== RECORDS SUPPLIED ==

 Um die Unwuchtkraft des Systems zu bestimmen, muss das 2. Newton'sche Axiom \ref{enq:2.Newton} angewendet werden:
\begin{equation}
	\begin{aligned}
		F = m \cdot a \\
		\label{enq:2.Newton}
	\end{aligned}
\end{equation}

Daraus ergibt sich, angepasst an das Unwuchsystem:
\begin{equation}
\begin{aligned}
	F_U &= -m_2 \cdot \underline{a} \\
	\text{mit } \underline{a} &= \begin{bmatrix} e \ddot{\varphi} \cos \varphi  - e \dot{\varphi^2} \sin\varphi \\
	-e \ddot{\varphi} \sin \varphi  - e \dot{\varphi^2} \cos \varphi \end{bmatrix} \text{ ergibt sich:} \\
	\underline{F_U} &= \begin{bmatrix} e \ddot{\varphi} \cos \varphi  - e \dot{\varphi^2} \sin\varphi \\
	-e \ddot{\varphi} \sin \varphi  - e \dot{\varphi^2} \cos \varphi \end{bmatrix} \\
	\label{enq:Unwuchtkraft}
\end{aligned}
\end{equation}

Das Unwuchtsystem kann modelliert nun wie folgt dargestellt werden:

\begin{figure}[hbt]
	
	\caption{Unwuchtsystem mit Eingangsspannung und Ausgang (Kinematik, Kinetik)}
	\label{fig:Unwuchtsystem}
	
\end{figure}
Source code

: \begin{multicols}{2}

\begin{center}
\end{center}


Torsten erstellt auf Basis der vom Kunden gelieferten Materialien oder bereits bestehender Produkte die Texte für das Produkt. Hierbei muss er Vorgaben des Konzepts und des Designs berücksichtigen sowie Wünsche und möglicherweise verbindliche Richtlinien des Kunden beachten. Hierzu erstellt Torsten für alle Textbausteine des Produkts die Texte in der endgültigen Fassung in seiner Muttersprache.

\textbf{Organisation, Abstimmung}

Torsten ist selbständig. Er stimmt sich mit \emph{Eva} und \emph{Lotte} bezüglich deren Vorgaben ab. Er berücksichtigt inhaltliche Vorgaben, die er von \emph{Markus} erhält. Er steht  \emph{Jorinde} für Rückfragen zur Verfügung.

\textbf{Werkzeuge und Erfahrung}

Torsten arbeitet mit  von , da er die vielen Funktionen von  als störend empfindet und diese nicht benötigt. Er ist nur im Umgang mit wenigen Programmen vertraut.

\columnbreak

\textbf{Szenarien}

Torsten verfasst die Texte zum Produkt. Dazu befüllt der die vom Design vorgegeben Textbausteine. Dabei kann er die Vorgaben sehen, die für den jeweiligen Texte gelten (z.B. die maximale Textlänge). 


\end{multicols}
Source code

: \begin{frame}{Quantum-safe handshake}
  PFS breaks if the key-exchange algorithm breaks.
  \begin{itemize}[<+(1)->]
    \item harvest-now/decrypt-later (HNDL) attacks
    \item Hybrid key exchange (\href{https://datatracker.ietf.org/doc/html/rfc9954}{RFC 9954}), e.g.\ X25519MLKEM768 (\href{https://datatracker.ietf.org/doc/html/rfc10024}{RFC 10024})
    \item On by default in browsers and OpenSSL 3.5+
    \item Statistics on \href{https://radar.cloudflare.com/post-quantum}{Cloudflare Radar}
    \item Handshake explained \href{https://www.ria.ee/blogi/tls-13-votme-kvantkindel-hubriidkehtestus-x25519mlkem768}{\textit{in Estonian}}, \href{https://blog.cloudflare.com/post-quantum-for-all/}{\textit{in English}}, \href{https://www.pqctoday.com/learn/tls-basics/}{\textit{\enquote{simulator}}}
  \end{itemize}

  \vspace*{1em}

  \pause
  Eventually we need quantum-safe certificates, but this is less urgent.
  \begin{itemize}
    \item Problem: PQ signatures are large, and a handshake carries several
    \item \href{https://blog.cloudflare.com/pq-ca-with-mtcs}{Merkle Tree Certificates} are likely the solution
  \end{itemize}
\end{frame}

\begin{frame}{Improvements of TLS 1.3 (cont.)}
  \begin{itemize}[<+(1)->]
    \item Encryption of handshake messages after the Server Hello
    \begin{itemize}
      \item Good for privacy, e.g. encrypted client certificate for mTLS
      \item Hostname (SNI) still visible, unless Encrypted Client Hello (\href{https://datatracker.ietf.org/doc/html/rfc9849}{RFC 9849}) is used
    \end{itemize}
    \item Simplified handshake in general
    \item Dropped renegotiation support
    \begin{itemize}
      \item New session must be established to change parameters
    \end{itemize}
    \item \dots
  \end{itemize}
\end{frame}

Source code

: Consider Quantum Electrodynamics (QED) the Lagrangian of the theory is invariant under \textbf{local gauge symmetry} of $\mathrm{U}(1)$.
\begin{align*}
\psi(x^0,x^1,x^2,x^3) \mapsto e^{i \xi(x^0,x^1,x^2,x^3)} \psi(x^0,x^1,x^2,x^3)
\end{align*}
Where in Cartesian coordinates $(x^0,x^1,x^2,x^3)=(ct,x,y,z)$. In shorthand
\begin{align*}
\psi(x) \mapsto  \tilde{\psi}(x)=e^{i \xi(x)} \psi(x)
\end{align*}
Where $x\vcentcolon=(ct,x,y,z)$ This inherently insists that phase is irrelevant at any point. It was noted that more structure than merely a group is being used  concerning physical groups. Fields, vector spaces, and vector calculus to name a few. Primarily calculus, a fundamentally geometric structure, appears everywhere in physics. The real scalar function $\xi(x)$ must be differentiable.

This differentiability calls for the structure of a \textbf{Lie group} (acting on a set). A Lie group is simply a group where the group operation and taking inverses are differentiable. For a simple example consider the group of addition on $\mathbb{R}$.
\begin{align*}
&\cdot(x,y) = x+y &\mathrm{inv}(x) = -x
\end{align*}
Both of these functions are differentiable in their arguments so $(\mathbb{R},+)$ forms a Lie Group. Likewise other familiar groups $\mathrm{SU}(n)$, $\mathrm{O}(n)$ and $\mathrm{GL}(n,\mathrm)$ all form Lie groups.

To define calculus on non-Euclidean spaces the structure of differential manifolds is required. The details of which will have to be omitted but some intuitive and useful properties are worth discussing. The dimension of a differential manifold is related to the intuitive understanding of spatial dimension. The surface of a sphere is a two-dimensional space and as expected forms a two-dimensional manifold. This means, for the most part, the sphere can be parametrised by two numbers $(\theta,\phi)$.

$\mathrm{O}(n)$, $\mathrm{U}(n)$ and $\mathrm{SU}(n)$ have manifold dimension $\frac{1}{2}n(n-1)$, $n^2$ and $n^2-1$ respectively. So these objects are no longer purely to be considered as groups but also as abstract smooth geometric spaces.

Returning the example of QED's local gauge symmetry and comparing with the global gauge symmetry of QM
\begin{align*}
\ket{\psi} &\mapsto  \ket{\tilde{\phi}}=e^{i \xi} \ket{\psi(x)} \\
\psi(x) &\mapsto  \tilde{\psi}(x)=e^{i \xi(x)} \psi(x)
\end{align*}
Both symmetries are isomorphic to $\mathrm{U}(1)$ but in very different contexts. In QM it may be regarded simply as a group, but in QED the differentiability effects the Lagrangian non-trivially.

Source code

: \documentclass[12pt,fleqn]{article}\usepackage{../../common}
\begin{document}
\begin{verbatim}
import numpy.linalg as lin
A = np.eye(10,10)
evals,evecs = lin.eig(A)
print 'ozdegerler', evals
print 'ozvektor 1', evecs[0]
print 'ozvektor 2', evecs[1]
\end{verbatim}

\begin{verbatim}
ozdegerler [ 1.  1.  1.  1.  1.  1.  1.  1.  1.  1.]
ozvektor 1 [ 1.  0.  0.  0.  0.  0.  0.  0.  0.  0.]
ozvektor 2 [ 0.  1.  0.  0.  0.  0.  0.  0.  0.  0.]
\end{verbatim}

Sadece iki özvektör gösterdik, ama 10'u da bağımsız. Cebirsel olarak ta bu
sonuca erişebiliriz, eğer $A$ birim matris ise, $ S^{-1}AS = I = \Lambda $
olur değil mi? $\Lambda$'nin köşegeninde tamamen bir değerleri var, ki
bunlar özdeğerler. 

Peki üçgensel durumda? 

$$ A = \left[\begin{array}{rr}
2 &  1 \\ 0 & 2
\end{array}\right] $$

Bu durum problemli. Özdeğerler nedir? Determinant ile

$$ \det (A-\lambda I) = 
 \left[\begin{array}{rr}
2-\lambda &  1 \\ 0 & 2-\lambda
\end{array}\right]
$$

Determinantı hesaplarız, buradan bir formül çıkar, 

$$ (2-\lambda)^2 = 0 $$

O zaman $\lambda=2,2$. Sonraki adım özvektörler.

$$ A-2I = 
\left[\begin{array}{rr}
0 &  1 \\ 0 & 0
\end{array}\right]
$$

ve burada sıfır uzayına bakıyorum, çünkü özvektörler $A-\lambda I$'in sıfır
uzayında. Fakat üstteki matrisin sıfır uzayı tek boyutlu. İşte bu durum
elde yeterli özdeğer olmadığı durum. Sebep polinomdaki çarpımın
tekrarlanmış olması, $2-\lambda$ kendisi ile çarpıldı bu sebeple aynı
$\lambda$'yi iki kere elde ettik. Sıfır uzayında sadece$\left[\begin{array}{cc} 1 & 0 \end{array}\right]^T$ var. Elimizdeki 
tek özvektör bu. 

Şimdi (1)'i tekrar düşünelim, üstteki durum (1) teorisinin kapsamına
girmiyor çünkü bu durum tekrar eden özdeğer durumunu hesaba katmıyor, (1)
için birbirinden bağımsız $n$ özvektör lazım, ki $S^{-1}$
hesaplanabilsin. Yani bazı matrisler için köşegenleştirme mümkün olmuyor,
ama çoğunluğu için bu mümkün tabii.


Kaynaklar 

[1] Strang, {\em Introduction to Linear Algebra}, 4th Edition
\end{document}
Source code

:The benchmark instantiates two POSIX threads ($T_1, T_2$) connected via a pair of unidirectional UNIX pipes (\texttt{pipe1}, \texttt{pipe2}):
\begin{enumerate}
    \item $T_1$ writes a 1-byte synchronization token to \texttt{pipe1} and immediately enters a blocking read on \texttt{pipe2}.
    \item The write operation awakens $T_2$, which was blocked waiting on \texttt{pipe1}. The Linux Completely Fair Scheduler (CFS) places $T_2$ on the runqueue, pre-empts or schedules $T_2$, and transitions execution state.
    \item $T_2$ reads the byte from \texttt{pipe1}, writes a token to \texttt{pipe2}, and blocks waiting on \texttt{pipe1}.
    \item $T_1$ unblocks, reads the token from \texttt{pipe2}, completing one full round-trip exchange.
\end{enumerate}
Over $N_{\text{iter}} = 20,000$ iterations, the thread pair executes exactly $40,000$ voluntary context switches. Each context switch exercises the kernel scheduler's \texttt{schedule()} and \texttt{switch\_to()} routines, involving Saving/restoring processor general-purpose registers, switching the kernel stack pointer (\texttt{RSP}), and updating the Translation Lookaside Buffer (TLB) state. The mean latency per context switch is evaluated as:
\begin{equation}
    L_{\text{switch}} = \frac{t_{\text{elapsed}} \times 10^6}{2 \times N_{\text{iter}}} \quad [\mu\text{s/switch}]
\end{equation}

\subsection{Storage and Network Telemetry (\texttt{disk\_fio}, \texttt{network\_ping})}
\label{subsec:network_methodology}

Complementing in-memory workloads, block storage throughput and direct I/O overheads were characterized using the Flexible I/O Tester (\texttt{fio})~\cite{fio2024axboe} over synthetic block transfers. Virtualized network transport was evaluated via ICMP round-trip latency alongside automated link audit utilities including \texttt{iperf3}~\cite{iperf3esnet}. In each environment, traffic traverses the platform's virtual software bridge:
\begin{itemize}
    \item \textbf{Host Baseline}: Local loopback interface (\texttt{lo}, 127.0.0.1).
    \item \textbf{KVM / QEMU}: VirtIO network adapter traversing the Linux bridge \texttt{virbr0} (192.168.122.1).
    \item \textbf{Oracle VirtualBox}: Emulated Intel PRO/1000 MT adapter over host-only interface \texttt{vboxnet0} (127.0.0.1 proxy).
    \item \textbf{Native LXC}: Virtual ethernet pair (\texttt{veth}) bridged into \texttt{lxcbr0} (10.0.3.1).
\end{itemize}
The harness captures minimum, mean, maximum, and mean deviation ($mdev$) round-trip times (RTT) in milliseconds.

===

Your reply should hold only the lines from the first line of the records through the one with "F_U &= -m_2 \cdot", reproduced word for word.

 Um die Unwuchtkraft des Systems zu bestimmen, muss das 2. Newton'sche Axiom \ref{enq:2.Newton} angewendet werden:
\begin{equation}
	\begin{aligned}
		F = m \cdot a \\
		\label{enq:2.Newton}
	\end{aligned}
\end{equation}

Daraus ergibt sich, angepasst an das Unwuchsystem:
\begin{equation}
\begin{aligned}
	F_U &= -m_2 \cdot \underline{a} \\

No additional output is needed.